1

I have been trying to use the Sim-metrics library from:

    <dependency>
        <groupId>com.github.mpkorstanje</groupId>
        <artifactId>simmetrics-core</artifactId>
        <version>4.1.0</version>
    </dependency>

So far I am computing Jaro Winkler using:

StringMetric sm = StringMetrics.jaroWinkler();
res = sm.compare("Harry Potter", "Potter Harry");
System.out.println(res);

0.43055558

and Cosine Similarity by:

sm  = StringMetrics.overlapCoefficient();
res = sm.compare("The quick brown fox", "The slow brawn fur");
System.out.println(res); 

0.25

but according to https://asecuritysite.com/forensics/simstring

The jaro-winkler should be 0 for this, and the overlap coeffecient should be 100. Is this even the correct way to use this library? What is the proper calls, say if I want to run both these metrics to match movies from one list to another I got from IMDB, I am intending to compare the titles from both sets and get the average of both scores and do the same for the cast from both sets of movies.
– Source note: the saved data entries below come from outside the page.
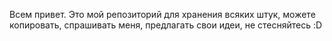 Всем привет. Это мой репозиторий для хранения всяких штук, можете копировать, спрашивать меня, предлагать свои идеи, не стесняйтесь :D
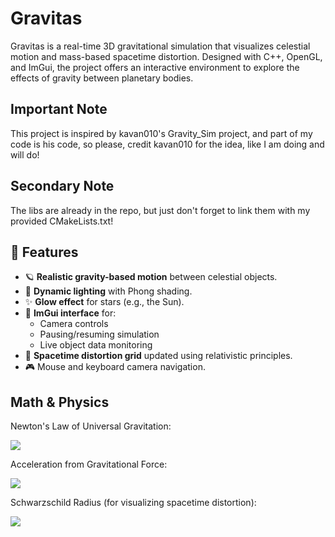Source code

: # Gravitas

Gravitas is a real-time 3D gravitational simulation that visualizes celestial motion and mass-based spacetime distortion. Designed with C++, OpenGL, and ImGui, the project offers an interactive environment to explore the effects of gravity between planetary bodies.

## Important Note
This project is inspired by kavan010's Gravity_Sim project, and part of my code is his code, so please, credit kavan010 for the idea, like I am doing and will do!

## Secondary Note
The libs are already in the repo, but just don't forget to link them with my provided CMakeLists.txt!  

## 🌠 Features

- 🪐 **Realistic gravity-based motion** between celestial objects.
- 🔦 **Dynamic lighting** with Phong shading.
- ✨ **Glow effect** for stars (e.g., the Sun).
- 🧠 **ImGui interface** for:
  - Camera controls
  - Pausing/resuming simulation
  - Live object data monitoring
- 🌌 **Spacetime distortion grid** updated using relativistic principles.
- 🎮 Mouse and keyboard camera navigation.

## Math & Physics

Newton's Law of Universal Gravitation:

![](https://quicklatex.com/cache3/4c/ql_f1fe1bd0dab7bdf1790bcd47b81af24c_l3.png)

Acceleration from Gravitational Force:  

![](https://quicklatex.com/cache3/a8/ql_8fe5977fd142dc33456985bc37ae9da8_l3.png)

Schwarzschild Radius (for visualizing spacetime distortion):  

![](https://quicklatex.com/cache3/2e/ql_6e0a847cdb56f5c67b65e6fc2e15582e_l3.png)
Thanks

VSEWHGHP
  • 195
  • 2
  • 3
  • 12
  • @mpkorstanje I don't know if you are still the main person maintaining this library, but I thought this might be a good way to get in touch, thanks – VSEWHGHP Jan 18 '16 at 05:54
  • 1
    sadly that trick only works on people who are in the conversation. :) – M.P. Korstanje Jan 19 '16 at 15:22
  • The site you linked above is normalizing the scores so a perfect match (according to the particular algorithm) is 100. For example, the Levenshtein distance between "cat" and "hat" is 1, not 67. It looks like the site calculated the score using (len-dist)/len. I recommend that you validate the library you're using by calculating the Jaro-Winkler distance yourself or use another library for comparison (e.g. http://lucene.apache.org/core/5_4_0/suggest/org/apache/lucene/search/spell/JaroWinklerDistance.html) – Paul Jan 19 '16 at 18:01
  • Looks like the Website is using a rather old and buggy version of Simmetrics. – M.P. Korstanje Jan 19 '16 at 18:23

1 Answers1

1

You are using the library correctly. You may however wish to customize the metric you are using. It sounds like filtering short, common words like 'the', 'a' 'and', ect, and using a q-gram tokenizer might be more effective then using the default metric from StringMetrics most of which tokenize on whitespace and none apply filters or simplifiers.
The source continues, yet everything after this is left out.